A POESIA DE ALFRED MUSSET


"Renúncia"

(Versão de Hélio C. Teixeira)

 

Mesmo quando o pesar, que fere tanto, 

renascer neste morto coração; 

mesmo quando, trazendo-me acalanto,

 a esperança me der nova ilusão;

 

mesmo quando o fulgor do teu encanto,

 procurando acalmar minha razão, 

com ternura e pudor secar meu pranto, 

nem assim te direi minha emoção!

 

Mas, no futuro, certamente, a vida, 

que hoje em teu sonho bela continua.

 há de deixar-te, enfim, desiludida!

 

Terás, então, o amor que se escondeu:

a minha mão há de suster a tua, 

meu coração há de escutar o teu!

" Chanson " 

(Trad. de Castro Alves)

 

Disse a meu peito, a meu pobre peito:

- Não te contentas co'uma só amante?

Pois tu não vês que este mudar constante

gasta em desejos o prazer do amor?

 

Ele respondeu: - Não! não me contento;

não me contento com uma só amante.

Pois tu não vês que este mudar constante

empresta aos gozos um melhor sabor?

 

Disse a meu peito, a meu pobre peito:

- Não te contentas desta dor errante?

Pois tu não vês que este mudar constante

A cada passo só nos traz a dor?

 

Ele respondeu: - Não! Não me contento,

não me contento desta dor errante...

Pois tu não vês que este mudar constante

empresta às mágoas um melhor sabor?

" Tristeza

(Trad. de Guilherme de Almeida)

 

Eu perdi minha vida, e o alento,

e os amigos, e a intrepidez,

e até mesmo aquela altivez

que me fez crer no meu talento.

 

Vi na Verdade, certa vez,

a amiga do meu pensamento,

mas, ao senti-la, num momento

o seu encanto se desfez.

 

Entretanto, ela é eterna, e aqueles

que a desprezaram - pobres deles!

Ignoraram tudo talvez.

 

Por ela Deus se manifesta.

O único bem que ainda me resta

e ter chorado uma ou outra vez.

" Lembra-te " 

(Trad. de Magalhães de Azeredo)

 

  Lembra-te, quando ao sol, timidamente,

a aurora abrir seu encantado paço;

e quando, sob um véu de prata algente

cismando, a noite devanear no espaço.

 Quando o gozo agitar teu seio de mulher,

quando os sonhos da tarde a sombra te trouxer,

escutarás, além, na mata umbrosa, 

a voz misteriosa:

Lembra-te!

 

  Lembra-te, quando fomos condenados

'a magoa eterna da separação,

 e a dor, o exílio, os anos fatigados,

me houverem corroído o coração;

 

pensa no extremo adeus, nesta triste existência!
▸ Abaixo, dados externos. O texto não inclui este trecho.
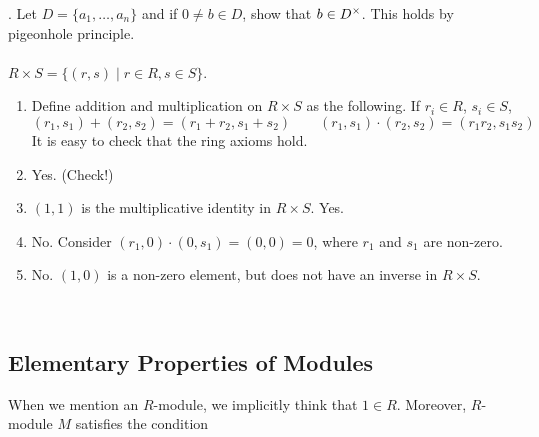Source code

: \pf. Let $D = \{a_1, \dots, a_n\}$ and if $0\neq b\in D$, show that $b\in D^\times$. This holds by pigeonhole principle.\\
\\
 $R\times S = \{(r, s) \mid r\in R, s\in S\}$.
\begin{enumerate} 
	\item Define addition and multiplication on $R\times S$ as the following. If $r_i \in R$, $s_i\in S$,
	$$(r_1, s_1) + (r_2, s_2) = (r_1+r_2, s_1+s_2) \qquad (r_1, s_1)\cdot (r_2, s_2) = (r_1r_2, s_1s_2)$$
	It is easy to check that the ring axioms hold.
	\item Yes. (Check!)
	\item $(1, 1)$ is the multiplicative identity in $R\times S$. Yes.
	\item No. Consider $(r_1, 0)\cdot (0, s_1) = (0, 0) = 0$, where $r_1$ and $s_1$ are non-zero.
	\item No. $(1, 0)$ is a non-zero element, but does not have an inverse in $R\times S$.
\end{enumerate}~\\

\subsection{Elementary Properties of Modules}
When we mention an $R$-module, we implicitly think that $1 \in R$. Moreover, $R$-module $M$ satisfies the condition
 Para quem ama, o tempo é nada, e é nada a ausência.

Meu pobre coração, até morrer,

sempre te há de dizer:

Lembra-te!

 

Lembra-te ainda quando paz sem termo 

ele, extinto, gozar na terra fria;

e quando, em meu sepulcro, a flor do ermo

Desabrochar suavemente um dia!

Não mais tu me hás de ver; mas, onde quer que vás,

junto de ti minha alma - irmã fiel - terás!

E, alta noite, hás de ouvir a voz desconhecida,

murmurando sentida:

Lembra-te!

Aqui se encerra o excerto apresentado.